◆ TASK ◆
Only one stretch of the records below is wanted: the lines from the one holding "fellowship at UCSF." through the one holding "and brain function.". Return it exactly, both ends included.

* * *

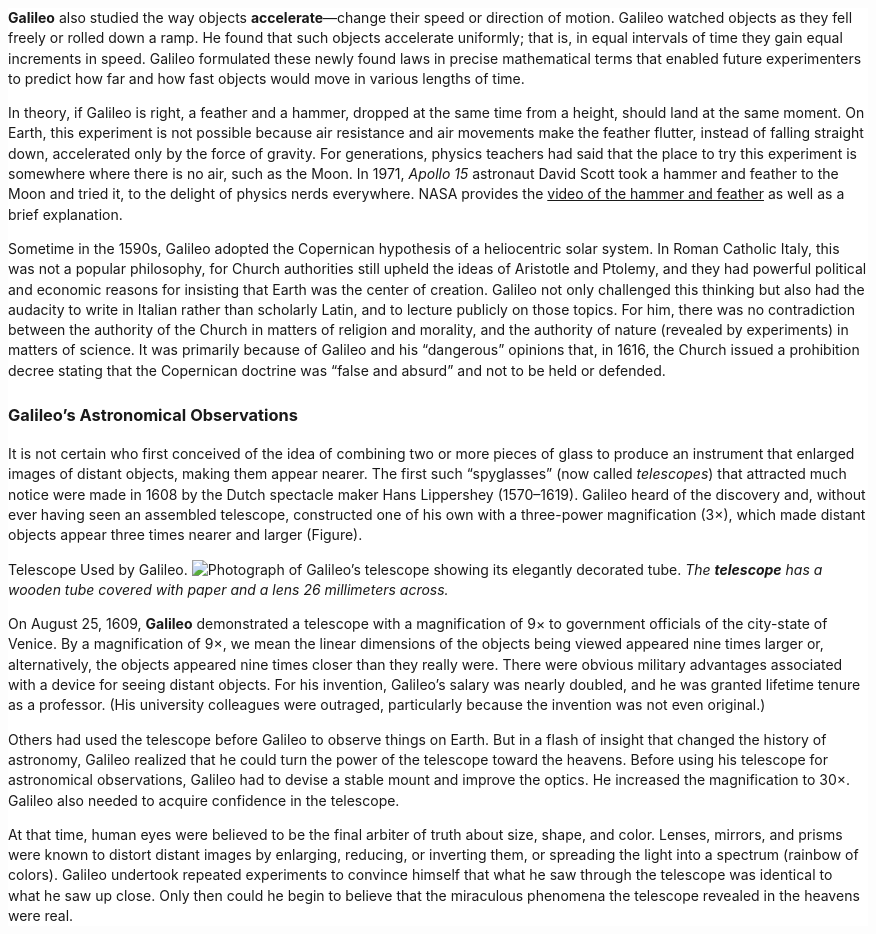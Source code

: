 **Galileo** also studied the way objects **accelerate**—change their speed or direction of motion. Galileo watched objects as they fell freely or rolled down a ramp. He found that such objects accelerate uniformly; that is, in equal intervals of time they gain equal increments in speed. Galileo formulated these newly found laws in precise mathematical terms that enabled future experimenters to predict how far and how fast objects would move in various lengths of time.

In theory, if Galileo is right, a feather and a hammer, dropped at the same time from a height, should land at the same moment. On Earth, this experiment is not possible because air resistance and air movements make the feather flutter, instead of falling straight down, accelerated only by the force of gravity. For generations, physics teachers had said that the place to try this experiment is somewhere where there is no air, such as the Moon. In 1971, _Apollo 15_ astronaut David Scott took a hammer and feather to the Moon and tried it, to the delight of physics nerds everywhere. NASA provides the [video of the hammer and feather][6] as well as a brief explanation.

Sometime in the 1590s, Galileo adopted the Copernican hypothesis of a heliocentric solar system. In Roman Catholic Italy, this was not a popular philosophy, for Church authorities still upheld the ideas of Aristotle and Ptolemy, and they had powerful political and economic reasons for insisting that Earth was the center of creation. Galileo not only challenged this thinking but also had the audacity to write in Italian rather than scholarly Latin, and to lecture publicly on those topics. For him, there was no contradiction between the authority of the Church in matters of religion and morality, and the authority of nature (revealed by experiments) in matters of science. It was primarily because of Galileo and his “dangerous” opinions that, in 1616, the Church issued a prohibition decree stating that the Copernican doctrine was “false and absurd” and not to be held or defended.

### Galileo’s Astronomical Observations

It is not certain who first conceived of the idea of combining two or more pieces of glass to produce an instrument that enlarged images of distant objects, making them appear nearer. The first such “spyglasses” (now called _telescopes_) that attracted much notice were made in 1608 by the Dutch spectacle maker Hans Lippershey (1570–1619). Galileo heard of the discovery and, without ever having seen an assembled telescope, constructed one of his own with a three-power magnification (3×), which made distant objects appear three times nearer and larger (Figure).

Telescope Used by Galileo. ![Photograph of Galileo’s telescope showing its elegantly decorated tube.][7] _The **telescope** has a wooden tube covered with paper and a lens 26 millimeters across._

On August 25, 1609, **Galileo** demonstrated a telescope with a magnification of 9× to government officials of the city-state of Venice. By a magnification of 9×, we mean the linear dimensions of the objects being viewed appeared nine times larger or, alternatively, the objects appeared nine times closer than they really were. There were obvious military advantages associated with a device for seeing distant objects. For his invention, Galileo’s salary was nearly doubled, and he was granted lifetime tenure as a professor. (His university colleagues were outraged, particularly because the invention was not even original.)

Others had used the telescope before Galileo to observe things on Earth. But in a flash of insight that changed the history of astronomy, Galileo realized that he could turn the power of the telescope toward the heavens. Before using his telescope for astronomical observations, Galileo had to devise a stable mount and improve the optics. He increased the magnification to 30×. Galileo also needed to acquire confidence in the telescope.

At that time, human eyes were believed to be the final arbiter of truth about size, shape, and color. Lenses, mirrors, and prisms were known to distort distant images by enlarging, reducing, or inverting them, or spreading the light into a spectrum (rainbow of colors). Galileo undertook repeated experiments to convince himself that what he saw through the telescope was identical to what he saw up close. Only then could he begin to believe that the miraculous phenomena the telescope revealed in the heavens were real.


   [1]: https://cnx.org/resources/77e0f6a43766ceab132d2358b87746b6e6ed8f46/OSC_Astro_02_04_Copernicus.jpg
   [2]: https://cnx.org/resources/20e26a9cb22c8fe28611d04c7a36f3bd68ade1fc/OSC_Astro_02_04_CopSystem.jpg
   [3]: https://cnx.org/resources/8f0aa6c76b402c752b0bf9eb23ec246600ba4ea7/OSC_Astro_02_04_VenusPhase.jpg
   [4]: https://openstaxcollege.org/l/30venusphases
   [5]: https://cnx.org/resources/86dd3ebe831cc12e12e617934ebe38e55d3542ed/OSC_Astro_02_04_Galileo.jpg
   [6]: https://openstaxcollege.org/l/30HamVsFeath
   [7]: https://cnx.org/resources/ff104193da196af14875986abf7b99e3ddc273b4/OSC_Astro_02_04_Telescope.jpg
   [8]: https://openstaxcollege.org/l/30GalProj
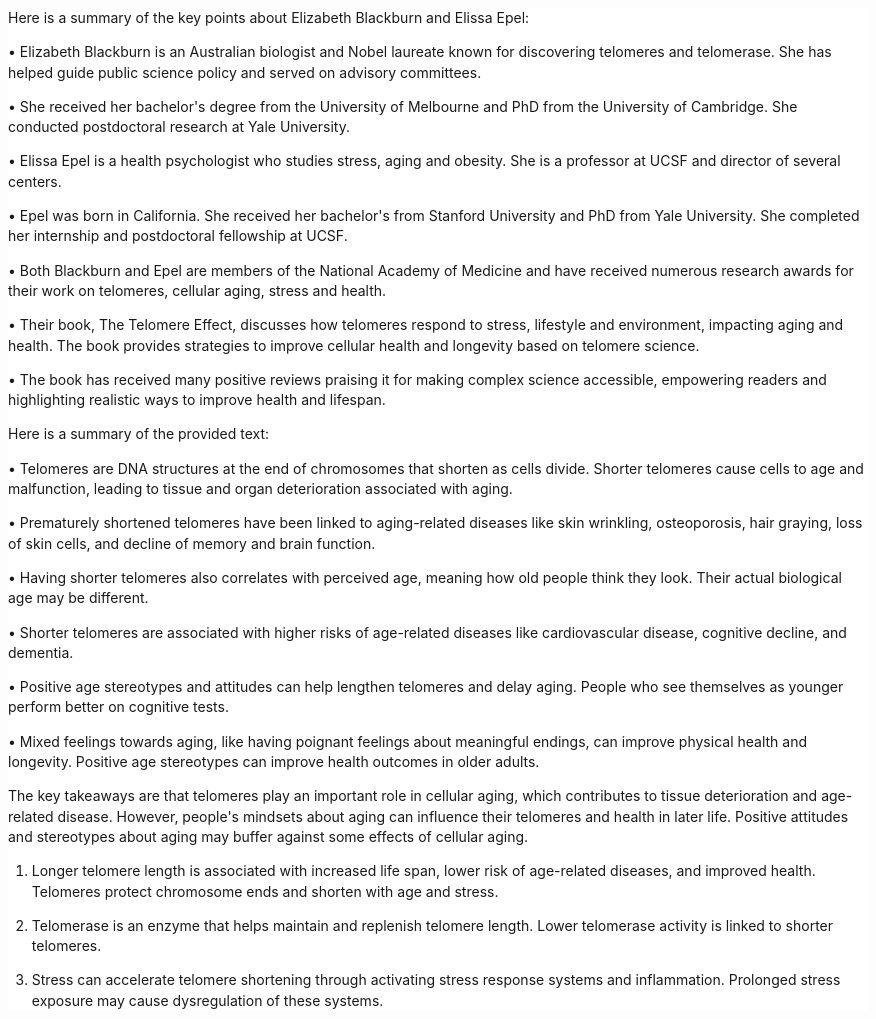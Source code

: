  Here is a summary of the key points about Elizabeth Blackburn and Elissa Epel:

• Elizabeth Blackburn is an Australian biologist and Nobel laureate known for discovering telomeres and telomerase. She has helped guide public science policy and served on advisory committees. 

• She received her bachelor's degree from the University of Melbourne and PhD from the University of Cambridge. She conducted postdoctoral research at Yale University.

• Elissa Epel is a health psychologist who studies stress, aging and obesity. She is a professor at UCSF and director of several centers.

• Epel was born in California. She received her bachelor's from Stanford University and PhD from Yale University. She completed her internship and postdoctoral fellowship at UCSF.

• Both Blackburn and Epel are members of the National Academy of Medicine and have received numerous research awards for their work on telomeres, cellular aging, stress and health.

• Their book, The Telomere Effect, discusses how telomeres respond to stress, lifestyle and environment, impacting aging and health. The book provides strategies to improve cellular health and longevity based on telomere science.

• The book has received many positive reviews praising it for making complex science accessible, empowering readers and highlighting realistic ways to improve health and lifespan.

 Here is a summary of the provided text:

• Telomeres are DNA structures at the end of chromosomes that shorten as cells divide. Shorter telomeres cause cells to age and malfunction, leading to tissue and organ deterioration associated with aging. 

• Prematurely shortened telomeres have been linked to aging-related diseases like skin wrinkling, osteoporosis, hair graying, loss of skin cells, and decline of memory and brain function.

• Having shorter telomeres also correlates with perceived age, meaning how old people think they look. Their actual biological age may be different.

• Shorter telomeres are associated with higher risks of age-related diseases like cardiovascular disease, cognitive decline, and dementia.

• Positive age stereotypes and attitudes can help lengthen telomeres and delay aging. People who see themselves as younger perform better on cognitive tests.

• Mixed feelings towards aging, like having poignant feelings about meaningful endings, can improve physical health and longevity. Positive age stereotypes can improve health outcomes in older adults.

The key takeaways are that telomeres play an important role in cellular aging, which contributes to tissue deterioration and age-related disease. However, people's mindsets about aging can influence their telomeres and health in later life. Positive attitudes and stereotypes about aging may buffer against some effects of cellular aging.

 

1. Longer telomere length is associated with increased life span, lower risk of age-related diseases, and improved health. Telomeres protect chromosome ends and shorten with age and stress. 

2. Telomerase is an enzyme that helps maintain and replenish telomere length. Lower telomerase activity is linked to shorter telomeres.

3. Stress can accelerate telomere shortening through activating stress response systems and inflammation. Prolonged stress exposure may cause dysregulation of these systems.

* * *

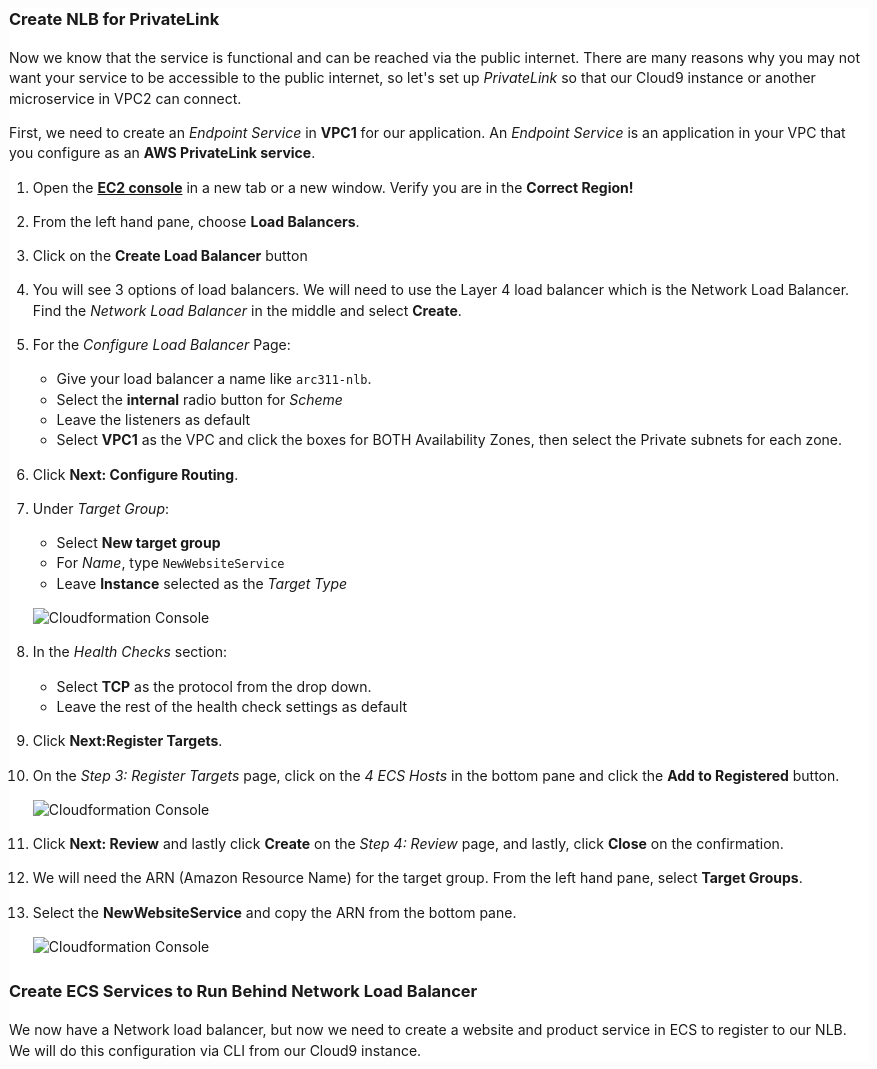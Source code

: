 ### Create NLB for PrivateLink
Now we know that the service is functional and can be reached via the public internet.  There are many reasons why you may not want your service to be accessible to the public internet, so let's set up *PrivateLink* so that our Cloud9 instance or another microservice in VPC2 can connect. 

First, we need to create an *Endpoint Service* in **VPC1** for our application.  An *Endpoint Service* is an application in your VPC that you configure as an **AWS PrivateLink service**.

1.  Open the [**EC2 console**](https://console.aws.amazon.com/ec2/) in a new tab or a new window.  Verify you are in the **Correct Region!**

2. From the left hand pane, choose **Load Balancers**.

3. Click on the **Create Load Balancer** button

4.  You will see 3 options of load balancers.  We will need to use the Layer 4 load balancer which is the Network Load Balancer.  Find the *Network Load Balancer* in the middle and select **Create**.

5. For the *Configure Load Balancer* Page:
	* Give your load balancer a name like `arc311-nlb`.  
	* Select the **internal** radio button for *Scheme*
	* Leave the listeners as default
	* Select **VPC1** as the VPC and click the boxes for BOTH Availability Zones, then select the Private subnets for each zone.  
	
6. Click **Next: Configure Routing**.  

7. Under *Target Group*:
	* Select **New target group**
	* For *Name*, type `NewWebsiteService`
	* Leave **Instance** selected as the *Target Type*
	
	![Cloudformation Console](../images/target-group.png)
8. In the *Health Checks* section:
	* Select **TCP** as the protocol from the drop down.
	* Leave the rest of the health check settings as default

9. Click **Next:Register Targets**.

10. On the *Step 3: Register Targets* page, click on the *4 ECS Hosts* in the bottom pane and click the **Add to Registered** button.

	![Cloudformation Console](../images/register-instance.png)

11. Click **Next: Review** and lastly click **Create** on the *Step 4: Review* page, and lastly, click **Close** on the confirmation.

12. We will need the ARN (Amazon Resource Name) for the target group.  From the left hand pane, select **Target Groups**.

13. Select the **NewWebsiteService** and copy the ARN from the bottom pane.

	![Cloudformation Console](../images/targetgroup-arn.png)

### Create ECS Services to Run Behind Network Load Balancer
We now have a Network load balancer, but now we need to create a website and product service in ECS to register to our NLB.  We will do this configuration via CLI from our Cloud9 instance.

* * *

◆ TASK SOLUTION ◆
• Epel was born in California. She received her bachelor's from Stanford University and PhD from Yale University. She completed her internship and postdoctoral fellowship at UCSF.

• Both Blackburn and Epel are members of the National Academy of Medicine and have received numerous research awards for their work on telomeres, cellular aging, stress and health.

• Their book, The Telomere Effect, discusses how telomeres respond to stress, lifestyle and environment, impacting aging and health. The book provides strategies to improve cellular health and longevity based on telomere science.

• The book has received many positive reviews praising it for making complex science accessible, empowering readers and highlighting realistic ways to improve health and lifespan.

 Here is a summary of the provided text:

• Telomeres are DNA structures at the end of chromosomes that shorten as cells divide. Shorter telomeres cause cells to age and malfunction, leading to tissue and organ deterioration associated with aging. 

• Prematurely shortened telomeres have been linked to aging-related diseases like skin wrinkling, osteoporosis, hair graying, loss of skin cells, and decline of memory and brain function.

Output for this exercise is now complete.